[Supplied data]:
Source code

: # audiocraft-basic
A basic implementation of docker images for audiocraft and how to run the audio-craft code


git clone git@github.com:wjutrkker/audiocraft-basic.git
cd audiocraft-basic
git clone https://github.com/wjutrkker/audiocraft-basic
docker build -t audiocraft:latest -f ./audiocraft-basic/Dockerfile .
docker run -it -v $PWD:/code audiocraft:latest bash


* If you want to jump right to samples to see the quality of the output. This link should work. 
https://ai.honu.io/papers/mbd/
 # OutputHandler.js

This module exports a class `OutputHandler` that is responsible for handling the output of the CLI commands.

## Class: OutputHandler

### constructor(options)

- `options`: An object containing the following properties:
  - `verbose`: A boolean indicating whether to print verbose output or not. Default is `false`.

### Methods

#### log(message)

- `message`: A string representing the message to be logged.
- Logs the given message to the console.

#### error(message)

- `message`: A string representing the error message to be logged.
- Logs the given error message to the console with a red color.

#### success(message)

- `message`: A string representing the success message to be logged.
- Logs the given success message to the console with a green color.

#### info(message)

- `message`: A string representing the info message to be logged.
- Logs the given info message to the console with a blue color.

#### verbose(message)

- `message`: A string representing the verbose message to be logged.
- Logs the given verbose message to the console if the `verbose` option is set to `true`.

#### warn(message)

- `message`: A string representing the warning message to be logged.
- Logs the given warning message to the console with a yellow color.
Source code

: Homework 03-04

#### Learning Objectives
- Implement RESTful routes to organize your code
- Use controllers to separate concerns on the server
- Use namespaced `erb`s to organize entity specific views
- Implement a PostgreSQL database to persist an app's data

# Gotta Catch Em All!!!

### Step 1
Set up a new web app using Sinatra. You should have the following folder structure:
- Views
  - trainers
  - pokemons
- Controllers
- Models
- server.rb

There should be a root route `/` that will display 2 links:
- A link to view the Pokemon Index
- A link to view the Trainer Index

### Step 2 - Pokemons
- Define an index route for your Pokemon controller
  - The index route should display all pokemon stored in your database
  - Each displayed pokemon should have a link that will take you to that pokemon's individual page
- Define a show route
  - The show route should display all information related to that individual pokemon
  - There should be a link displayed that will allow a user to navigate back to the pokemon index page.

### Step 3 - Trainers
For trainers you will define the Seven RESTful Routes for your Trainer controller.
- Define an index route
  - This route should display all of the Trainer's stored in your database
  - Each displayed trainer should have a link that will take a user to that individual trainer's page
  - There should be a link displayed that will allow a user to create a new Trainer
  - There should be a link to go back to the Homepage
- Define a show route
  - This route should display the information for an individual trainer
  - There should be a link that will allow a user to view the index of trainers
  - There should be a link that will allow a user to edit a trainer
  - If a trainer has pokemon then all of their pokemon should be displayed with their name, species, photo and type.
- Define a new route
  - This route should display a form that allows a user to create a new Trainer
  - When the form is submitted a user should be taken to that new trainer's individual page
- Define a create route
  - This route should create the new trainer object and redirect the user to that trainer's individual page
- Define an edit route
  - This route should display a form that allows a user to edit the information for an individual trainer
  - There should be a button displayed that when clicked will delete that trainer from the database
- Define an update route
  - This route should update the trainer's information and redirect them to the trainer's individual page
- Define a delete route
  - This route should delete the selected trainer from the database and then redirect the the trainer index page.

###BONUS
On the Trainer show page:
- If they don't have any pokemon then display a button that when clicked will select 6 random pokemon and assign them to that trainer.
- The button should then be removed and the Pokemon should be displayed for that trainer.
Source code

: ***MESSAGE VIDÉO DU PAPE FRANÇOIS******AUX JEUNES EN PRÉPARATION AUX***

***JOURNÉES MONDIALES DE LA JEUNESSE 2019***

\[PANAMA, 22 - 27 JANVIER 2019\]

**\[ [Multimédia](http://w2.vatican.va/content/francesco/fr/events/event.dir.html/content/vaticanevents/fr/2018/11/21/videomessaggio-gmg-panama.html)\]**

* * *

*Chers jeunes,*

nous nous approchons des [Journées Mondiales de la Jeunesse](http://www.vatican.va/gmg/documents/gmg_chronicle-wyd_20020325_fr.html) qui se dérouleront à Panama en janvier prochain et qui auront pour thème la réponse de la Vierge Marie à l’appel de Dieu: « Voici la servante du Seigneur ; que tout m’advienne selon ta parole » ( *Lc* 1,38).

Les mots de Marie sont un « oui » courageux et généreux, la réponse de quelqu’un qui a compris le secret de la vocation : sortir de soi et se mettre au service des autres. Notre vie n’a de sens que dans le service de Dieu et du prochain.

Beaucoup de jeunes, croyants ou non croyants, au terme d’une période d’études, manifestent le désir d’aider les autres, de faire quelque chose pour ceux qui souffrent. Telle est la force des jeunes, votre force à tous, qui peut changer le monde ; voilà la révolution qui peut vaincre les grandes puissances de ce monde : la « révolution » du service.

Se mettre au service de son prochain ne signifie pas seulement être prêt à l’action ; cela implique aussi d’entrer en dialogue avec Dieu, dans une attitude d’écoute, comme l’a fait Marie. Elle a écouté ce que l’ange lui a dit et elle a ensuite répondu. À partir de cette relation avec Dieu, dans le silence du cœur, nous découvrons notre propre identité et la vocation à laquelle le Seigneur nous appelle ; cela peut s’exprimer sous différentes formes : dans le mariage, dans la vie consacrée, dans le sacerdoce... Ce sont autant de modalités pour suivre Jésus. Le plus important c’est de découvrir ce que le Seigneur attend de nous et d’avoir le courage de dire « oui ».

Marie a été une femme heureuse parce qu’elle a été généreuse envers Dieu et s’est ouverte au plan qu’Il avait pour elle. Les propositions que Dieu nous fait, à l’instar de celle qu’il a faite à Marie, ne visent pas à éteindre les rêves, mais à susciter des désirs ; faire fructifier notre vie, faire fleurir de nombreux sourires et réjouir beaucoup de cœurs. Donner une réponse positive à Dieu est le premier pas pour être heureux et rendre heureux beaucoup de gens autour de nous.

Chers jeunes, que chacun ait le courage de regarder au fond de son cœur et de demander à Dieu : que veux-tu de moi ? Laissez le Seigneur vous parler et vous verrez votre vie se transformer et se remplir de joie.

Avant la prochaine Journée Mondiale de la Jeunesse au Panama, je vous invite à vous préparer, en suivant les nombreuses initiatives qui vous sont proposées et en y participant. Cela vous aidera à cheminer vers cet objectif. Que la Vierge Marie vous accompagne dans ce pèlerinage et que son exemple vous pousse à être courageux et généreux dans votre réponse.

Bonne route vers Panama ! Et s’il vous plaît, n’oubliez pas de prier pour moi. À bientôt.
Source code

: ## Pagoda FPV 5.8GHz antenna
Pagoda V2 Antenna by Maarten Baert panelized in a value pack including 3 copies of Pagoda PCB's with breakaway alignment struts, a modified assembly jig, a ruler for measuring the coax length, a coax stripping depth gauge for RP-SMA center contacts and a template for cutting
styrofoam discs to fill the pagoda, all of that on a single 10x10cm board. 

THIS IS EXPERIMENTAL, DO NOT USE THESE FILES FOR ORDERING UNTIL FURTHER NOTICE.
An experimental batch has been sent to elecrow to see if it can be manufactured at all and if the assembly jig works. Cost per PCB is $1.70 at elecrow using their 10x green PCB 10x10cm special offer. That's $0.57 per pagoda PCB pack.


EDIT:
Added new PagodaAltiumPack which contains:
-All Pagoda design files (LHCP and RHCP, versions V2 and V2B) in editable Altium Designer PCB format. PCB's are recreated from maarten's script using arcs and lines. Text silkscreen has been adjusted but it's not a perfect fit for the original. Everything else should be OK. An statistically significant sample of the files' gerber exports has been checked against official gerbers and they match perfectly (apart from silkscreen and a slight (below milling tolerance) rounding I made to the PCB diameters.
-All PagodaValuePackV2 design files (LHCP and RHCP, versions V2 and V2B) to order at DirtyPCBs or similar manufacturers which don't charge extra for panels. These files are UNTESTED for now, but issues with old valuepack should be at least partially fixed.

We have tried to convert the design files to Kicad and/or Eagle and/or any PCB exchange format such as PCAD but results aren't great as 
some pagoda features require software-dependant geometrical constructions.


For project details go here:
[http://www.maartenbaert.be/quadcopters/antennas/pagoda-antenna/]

[What you are asked to do]: Return only the stretch of the material above from the line holding "-All PagodaValuePackV2 design" through the line holding "We have tried", copied exactly.

[Response]:
-All PagodaValuePackV2 design files (LHCP and RHCP, versions V2 and V2B) to order at DirtyPCBs or similar manufacturers which don't charge extra for panels. These files are UNTESTED for now, but issues with old valuepack should be at least partially fixed.

We have tried to convert the design files to Kicad and/or Eagle and/or any PCB exchange format such as PCAD but results aren't great as 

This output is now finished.